Beth Koigi, ingénieuse fondatrice de l’entreprise Majik Water et lauréate du Prix Rolex, raconte à Marie Claire l’histoire derrière la création de son générateur d'eau atmosphérique (AWG). Et annonce vouloir installer des kiosques à eau dans les pays d’Afrique australe, menacés par de très fortes sécheresses. 

Entrepreneuse dès l'université

Marie Claire : Quel a été votre parcours avant de fonder Majik Water ?

Beth Koigi : J'ai grandi dans une petite ferme à Limuru, une région verdoyante. À l'université, située à l'est du Kenya, nous allions chercher aux robinets du campus une eau brune gorgée de limon. 80 % des maladies dia­gnostiquées chez les enfants étaient d'origine hydrique, comme les amibes et le choléra. J'ai dû fabriquer mon propre filtre à eau avec du charbon actif. Puis, en 2016 et 2017, nous avons connu des sécheresses prolongées.

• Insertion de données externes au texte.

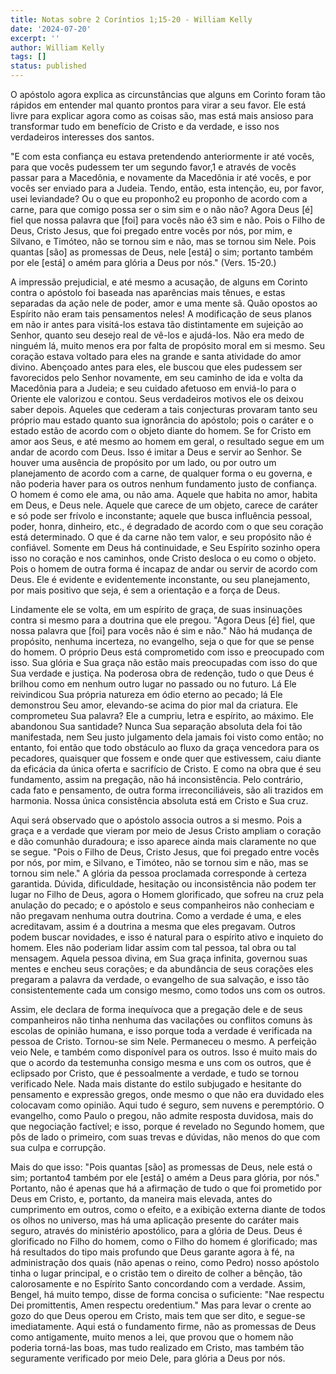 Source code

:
 ```yaml
---
title: Notas sobre 2 Coríntios 1;15-20 - William Kelly
date: '2024-07-20'
excerpt: ''
author: William Kelly
tags: []
status: published
---
```

O apóstolo agora explica as circunstâncias que alguns em Corinto foram
tão rápidos em entender mal quanto prontos para virar a seu favor. Ele
está livre para explicar agora como as coisas são, mas está mais ansioso
para transformar tudo em benefício de Cristo e da verdade, e isso nos
verdadeiros interesses dos santos.

\"E com esta confiança eu estava pretendendo anteriormente ir até vocês,
para que vocês pudessem ter um segundo favor,1 e através de vocês passar
para a Macedônia, e novamente da Macedônia ir até vocês, e por vocês ser
enviado para a Judeia. Tendo, então, esta intenção, eu, por favor, usei
leviandade? Ou o que eu proponho2 eu proponho de acordo com a carne,
para que comigo possa ser o sim sim e o não não? Agora Deus \[é\] fiel
que nossa palavra que \[foi\] para vocês não é3 sim e não. Pois o Filho
de Deus, Cristo Jesus, que foi pregado entre vocês por nós, por mim, e
Silvano, e Timóteo, não se tornou sim e não, mas se tornou sim Nele.
Pois quantas \[são\] as promessas de Deus, nele \[está\] o sim; portanto
também por ele \[está\] o amém para glória a Deus por nós.\" (Vers.
15-20.)

A impressão prejudicial, e até mesmo a acusação, de alguns em Corinto
contra o apóstolo foi baseada nas aparências mais tênues, e estas
separadas da ação nele de poder, amor e uma mente sã. Quão opostos ao
Espírito não eram tais pensamentos neles! A modificação de seus planos
em não ir antes para visitá-los estava tão distintamente em sujeição ao
Senhor, quanto seu desejo real de vê-los e ajudá-los. Não era medo de
ninguém lá, muito menos era por falta de propósito moral em si mesmo.
Seu coração estava voltado para eles na grande e santa atividade do amor
divino. Abençoado antes para eles, ele buscou que eles pudessem ser
favorecidos pelo Senhor novamente, em seu caminho de ida e volta da
Macedônia para a Judeia; e seu cuidado afetuoso em enviá-lo para o
Oriente ele valorizou e contou. Seus verdadeiros motivos ele os deixou
saber depois. Aqueles que cederam a tais conjecturas provaram tanto seu
próprio mau estado quanto sua ignorância do apóstolo; pois o caráter e o
estado estão de acordo com o objeto diante do homem. Se for Cristo em
amor aos Seus, e até mesmo ao homem em geral, o resultado segue em um
andar de acordo com Deus. Isso é imitar a Deus e servir ao Senhor. Se
houver uma ausência de propósito por um lado, ou por outro um
planejamento de acordo com a carne, de qualquer forma o eu governa, e
não poderia haver para os outros nenhum fundamento justo de confiança. O
homem é como ele ama, ou não ama. Aquele que habita no amor, habita em
Deus, e Deus nele. Aquele que carece de um objeto, carece de caráter e
só pode ser frívolo e inconstante; aquele que busca influência pessoal,
poder, honra, dinheiro, etc., é degradado de acordo com o que seu
coração está determinado. O que é da carne não tem valor, e seu
propósito não é confiável. Somente em Deus há continuidade, e Seu
Espírito sozinho opera isso no coração e nos caminhos, onde Cristo
desloca o eu como o objeto. Pois o homem de outra forma é incapaz de
andar ou servir de acordo com Deus. Ele é evidente e evidentemente
inconstante, ou seu planejamento, por mais positivo que seja, é sem a
orientação e a força de Deus.

Lindamente ele se volta, em um espírito de graça, de suas insinuações
contra si mesmo para a doutrina que ele pregou. \"Agora Deus \[é\] fiel,
que nossa palavra que \[foi\] para vocês não é sim e não.\" Não há
mudança de propósito, nenhuma incerteza, no evangelho, seja o que for
que se pense do homem. O próprio Deus está comprometido com isso e
preocupado com isso. Sua glória e Sua graça não estão mais preocupadas
com isso do que Sua verdade e justiça. Na poderosa obra de redenção,
tudo o que Deus é brilhou como em nenhum outro lugar no passado ou no
futuro. Lá Ele reivindicou Sua própria natureza em ódio eterno ao
pecado; lá Ele demonstrou Seu amor, elevando-se acima do pior mal da
criatura. Ele comprometeu Sua palavra? Ele a cumpriu, letra e espírito,
ao máximo. Ele abandonou Sua santidade? Nunca Sua separação absoluta
dela foi tão manifestada, nem Seu justo julgamento dela jamais foi visto
como então; no entanto, foi então que todo obstáculo ao fluxo da graça
vencedora para os pecadores, quaisquer que fossem e onde quer que
estivessem, caiu diante da eficácia da única oferta e sacrifício de
Cristo. E como na obra que é seu fundamento, assim na pregação, não há
inconsistência. Pelo contrário, cada fato e pensamento, de outra forma
irreconciliáveis, são ali trazidos em harmonia. Nossa única consistência
absoluta está em Cristo e Sua cruz.

Aqui será observado que o apóstolo associa outros a si mesmo. Pois a
graça e a verdade que vieram por meio de Jesus Cristo ampliam o coração
e dão comunhão duradoura; e isso aparece ainda mais claramente no que se
segue. \"Pois o Filho de Deus, Cristo Jesus, que foi pregado entre vocês
por nós, por mim, e Silvano, e Timóteo, não se tornou sim e não, mas se
tornou sim nele.\" A glória da pessoa proclamada corresponde à certeza
garantida. Dúvida, dificuldade, hesitação ou inconsistência não podem
ter lugar no Filho de Deus, agora o Homem glorificado, que sofreu na
cruz pela anulação do pecado; e o apóstolo e seus companheiros não
conheciam e não pregavam nenhuma outra doutrina. Como a verdade é uma, e
eles acreditavam, assim é a doutrina a mesma que eles pregavam. Outros
podem buscar novidades, e isso é natural para o espírito ativo e
inquieto do homem. Eles não poderiam lidar assim com tal pessoa, tal
obra ou tal mensagem. Aquela pessoa divina, em Sua graça infinita,
governou suas mentes e encheu seus corações; e da abundância de seus
corações eles pregaram a palavra da verdade, o evangelho de sua
salvação, e isso tão consistentemente cada um consigo mesmo, como todos
uns com os outros.

Assim, ele declara de forma inequívoca que a pregação dele e de seus
companheiros não tinha nenhuma das vacilações ou conflitos comuns às
escolas de opinião humana, e isso porque toda a verdade é verificada na
pessoa de Cristo. Tornou-se sim Nele. Permaneceu o mesmo. A perfeição
veio Nele, e também como disponível para os outros. Isso é muito mais do
que o acordo da testemunha consigo mesma e uns com os outros, que é
eclipsado por Cristo, que é pessoalmente a verdade, e tudo se tornou
verificado Nele. Nada mais distante do estilo subjugado e hesitante do
pensamento e expressão gregos, onde mesmo o que não era duvidado eles
colocavam como opinião. Aqui tudo é seguro, sem nuvens e peremptório. O
evangelho, como Paulo o pregou, não admite resposta duvidosa, mais do
que negociação factível; e isso, porque é revelado no Segundo homem, que
pôs de lado o primeiro, com suas trevas e dúvidas, não menos do que com
sua culpa e corrupção.

Mais do que isso: \"Pois quantas \[são\] as promessas de Deus, nele está
o sim; portanto4 também por ele \[está\] o amém a Deus para glória, por
nós.\" Portanto, não é apenas que há a afirmação de tudo o que foi
prometido por Deus em Cristo, e, portanto, da maneira mais elevada,
antes do cumprimento em outros, como o efeito, e a exibição externa
diante de todos os olhos no universo, mas há uma aplicação presente do
caráter mais seguro, através do ministério apostólico, para a glória de
Deus. Deus é glorificado no Filho do homem, como o Filho do homem é
glorificado; mas há resultados do tipo mais profundo que Deus garante
agora à fé, na administração dos quais (não apenas o reino, como Pedro)
nosso apóstolo tinha o lugar principal, e o cristão tem o direito de
colher a bênção, tão calorosamente e no Espírito Santo concordando com a
verdade. Assim, Bengel, há muito tempo, disse de forma concisa o
suficiente: \"Nae respectu Dei promittentis, Amen respectu oredentium.\"
Mas para levar o crente ao gozo do que Deus operou em Cristo, mais tem
que ser dito, e segue-se imediatamente. Aqui está o fundamento firme,
não as promessas de Deus como antigamente, muito menos a lei, que provou
que o homem não poderia torná-las boas, mas tudo realizado em Cristo,
mas também tão seguramente verificado por meio Dele, para glória a Deus
por nós.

Je n'avais jamais été confrontée à cette situation où les communautés doivent lutter pour obtenir de l'eau potable, et dépendent des agences de déve­loppement, comme l'ONU, pour son acheminement. Cela a été un signal d'alarme. J'ai donc commencé à chercher d'autres sources possibles d'eau potable, même en cas de sécheresse. Mon parcours m'a permis de passer de la filtration de l'eau aux technologies air­eau.

Avec le change­ment climatique, les sécheresses seront de plus en plus récurrentes dans les pays d'Afrique australe.

L'atmosphère contenant la réserve d'eau douce la plus abondante sur Terre, vous avez conçu un générateur d'eau atmosphérique (AWG) fonctionnant à l'énergie solaire...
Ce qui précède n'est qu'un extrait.